PROVIDED MATERIAL =
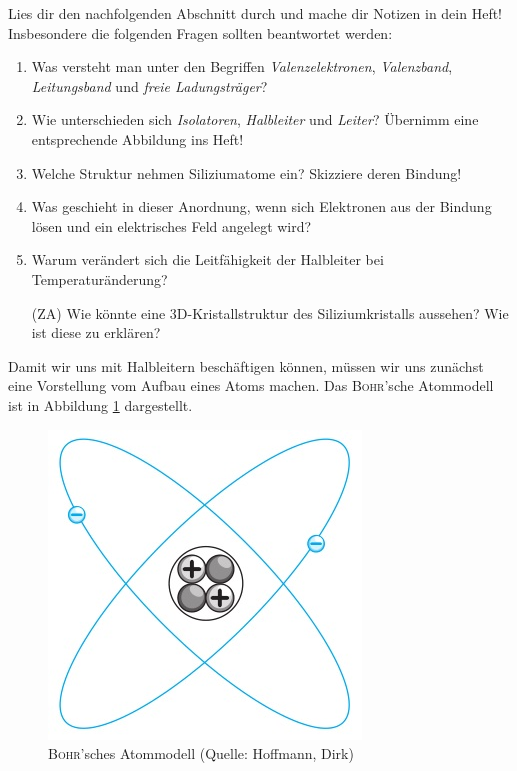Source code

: \begin{Aufgabe}
Lies dir den nachfolgenden Abschnitt durch und mache dir Notizen in dein Heft!
Insbesondere die folgenden Fragen sollten beantwortet werden:
\begin{enumerate}
\item Was versteht man unter den Begriffen \emph{Valenzelektronen}, \emph{Valenzband}, \emph{Leitungsband} und \emph{freie Ladungsträger}?
\item Wie unterschieden sich \emph{Isolatoren}, \emph{Halbleiter} und \emph{Leiter}? Übernimm eine entsprechende Abbildung ins Heft!
\item Welche Struktur nehmen Siliziumatome ein? Skizziere deren Bindung!
\item Was geschieht in dieser Anordnung, wenn sich Elektronen aus der Bindung lösen und ein elektrisches Feld angelegt wird?
\item Warum verändert sich die Leitfähigkeit der Halbleiter bei Temperaturänderung?
\item[(ZA)] Wie könnte eine 3D-Kristallstruktur des Siliziumkristalls aussehen? Wie ist diese zu erklären?
\end{enumerate}
\end{Aufgabe}


Damit wir uns mit Halbleitern beschäftigen können, müssen wir uns zunächst eine Vorstellung vom Aufbau eines Atoms machen.
Das \textsc{Bohr}'sche Atommodell ist in Abbildung \ref{Abb:Atom} dargestellt.

\begin{figure}[htp]
\begin{center}
\includegraphics[scale=.8]{pics/Atom}
\caption{\textsc{Bohr}'sches Atommodell (Quelle: Hoffmann, Dirk)}
\label{Abb:Atom}
\end{center}
\end{figure}


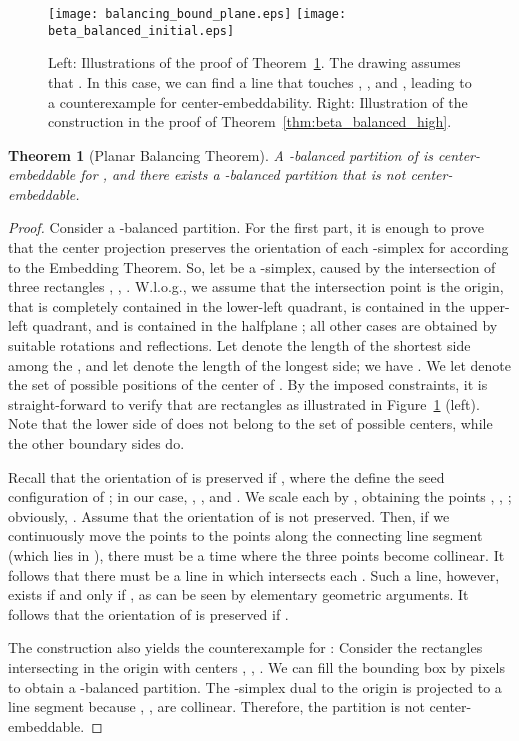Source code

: \documentclass[12pt]{article}
\newtheorem{theorem}{Theorem}
\begin{document}
\begin{figure}
\centering
\texttt{[image: balancing\_bound\_plane.eps]}
\hspace{1cm}
\texttt{[image: beta\_balanced\_initial.eps]}
\caption{Left: Illustrations of the proof of Theorem~\ref{thm:planar_balancing}.
The drawing assumes that . In this case, we can find a line that touches
, , and , leading to a counterexample for center-embeddability.
Right: Illustration of the construction in the proof of Theorem~\ref{thm:beta_balanced_high}.}
\label{fig:worst_case_3d}
\label{fig:beta_balanced_plane}
\end{figure}

\begin{theorem}[Planar Balancing Theorem]\label{thm:planar_balancing}
A -balanced partition of  is center-embeddable for , and
there exists a -balanced partition that is not center-embeddable.
\end{theorem}
\begin{proof}
Consider a -balanced partition. For the first part, it is enough to prove that the center projection
preserves the orientation of each -simplex for  according to the Embedding Theorem.
So, let  be a -simplex, caused by the intersection of three rectangles , ,
. W.l.o.g., we assume that the intersection point is the origin, that  is completely
contained in the lower-left quadrant,  is contained in the upper-left quadrant,
and  is contained in the halfplane ; all other cases are obtained by 
suitable rotations and reflections. Let  denote the length of the shortest side
among the , and let  denote the length of the longest side; we have .
We let  denote the set of possible positions of the center of . 
By the imposed constraints, it is straight-forward to verify that 
are rectangles as illustrated in Figure~\ref{fig:beta_balanced_plane} (left).
Note that the lower side of  does not belong to the set of possible centers,
while the other boundary sides do.

Recall that the orientation of  is preserved if
, where the  define the seed configuration
of ; in our case, , , and .
We scale each  by , obtaining the points , , ; 
obviously, .
Assume that the orientation of  is not preserved.
Then, if we continuously move the points  to the points  along the
connecting line segment (which lies in ), there must be a time
where the three points become collinear. 
It follows that there must be a line in  
which intersects each . 
Such a line, however, exists if and only if ,
as can be seen by elementary geometric arguments.
It follows that the orientation of  is preserved if .

The construction also yields the counterexample for : Consider the rectangles
intersecting in the origin with centers
, , . We can fill the bounding box
by pixels to obtain a -balanced partition. The -simplex dual to the origin
is projected to a line segment because , ,  are collinear. Therefore,
the partition is not center-embeddable.
\end{proof}
\end{document}

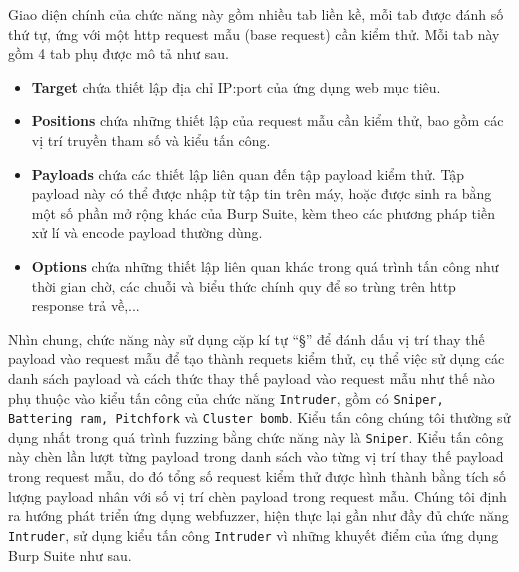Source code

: Giao diện chính của chức năng này gồm nhiều tab liền kề, mỗi tab được đánh số thứ tự, ứng với một \acrshort{http} request mẫu (base request) cần kiểm thử. Mỗi tab này gồm 4 tab phụ được mô tả như sau.
\begin{itemize}
    \item \textbf{Target} chứa thiết lập địa chỉ IP:port của ứng dụng web mục tiêu.
    \item \textbf{Positions} chứa những thiết lập của request mẫu cần kiểm thử, bao gồm các vị trí truyền tham số và kiểu tấn công.
    \item \textbf{Payloads} chứa các thiết lập liên quan đến tập payload kiểm thử. Tập payload này có thể được nhập từ tập tin trên máy, hoặc được sinh ra bằng một số phần mở rộng khác của Burp Suite, kèm theo các phương pháp tiền xử lí và encode payload thường dùng.
    \item \textbf{Options} chứa những thiết lập liên quan khác trong quá trình tấn công như thời gian chờ, các chuỗi và biểu thức chính quy để so trùng trên \acrshort{http} response trả về,...
\end{itemize}
Nhìn chung, chức năng này sử dụng cặp kí tự ``§'' để đánh dấu vị trí thay thế payload vào request mẫu để tạo thành requets kiểm thử, cụ thể việc sử dụng các danh sách payload và cách thức thay thế payload vào request mẫu như thế nào phụ thuộc vào kiểu tấn công của chức năng \texttt{Intruder}, gồm có \texttt{Sniper, Battering ram, Pitchfork} và \texttt{Cluster bomb}. Kiểu tấn công chúng tôi thường sử dụng nhất trong quá trình fuzzing bằng chức năng này là \texttt{Sniper}. Kiểu tấn công này chèn lần lượt từng payload trong danh sách vào từng vị trí thay thế payload trong request mẫu, do đó tổng số request kiểm thử được hình thành bằng tích số lượng payload nhân với số vị trí chèn payload trong request mẫu. Chúng tôi định ra hướng phát triển ứng dụng webfuzzer, hiện thực lại gần như đầy đủ chức năng \texttt{Intruder}, sử dụng kiểu tấn công \texttt{Intruder} vì những khuyết điểm của ứng dụng Burp Suite như sau.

PROBLEM DETAILS =
Look through the material for "lower". Copy each line that has it.

ANSWER TO THIS EXERCISE =
contained in the lower-left quadrant,  is contained in the upper-left quadrant,
Note that the lower side of  does not belong to the set of possible centers,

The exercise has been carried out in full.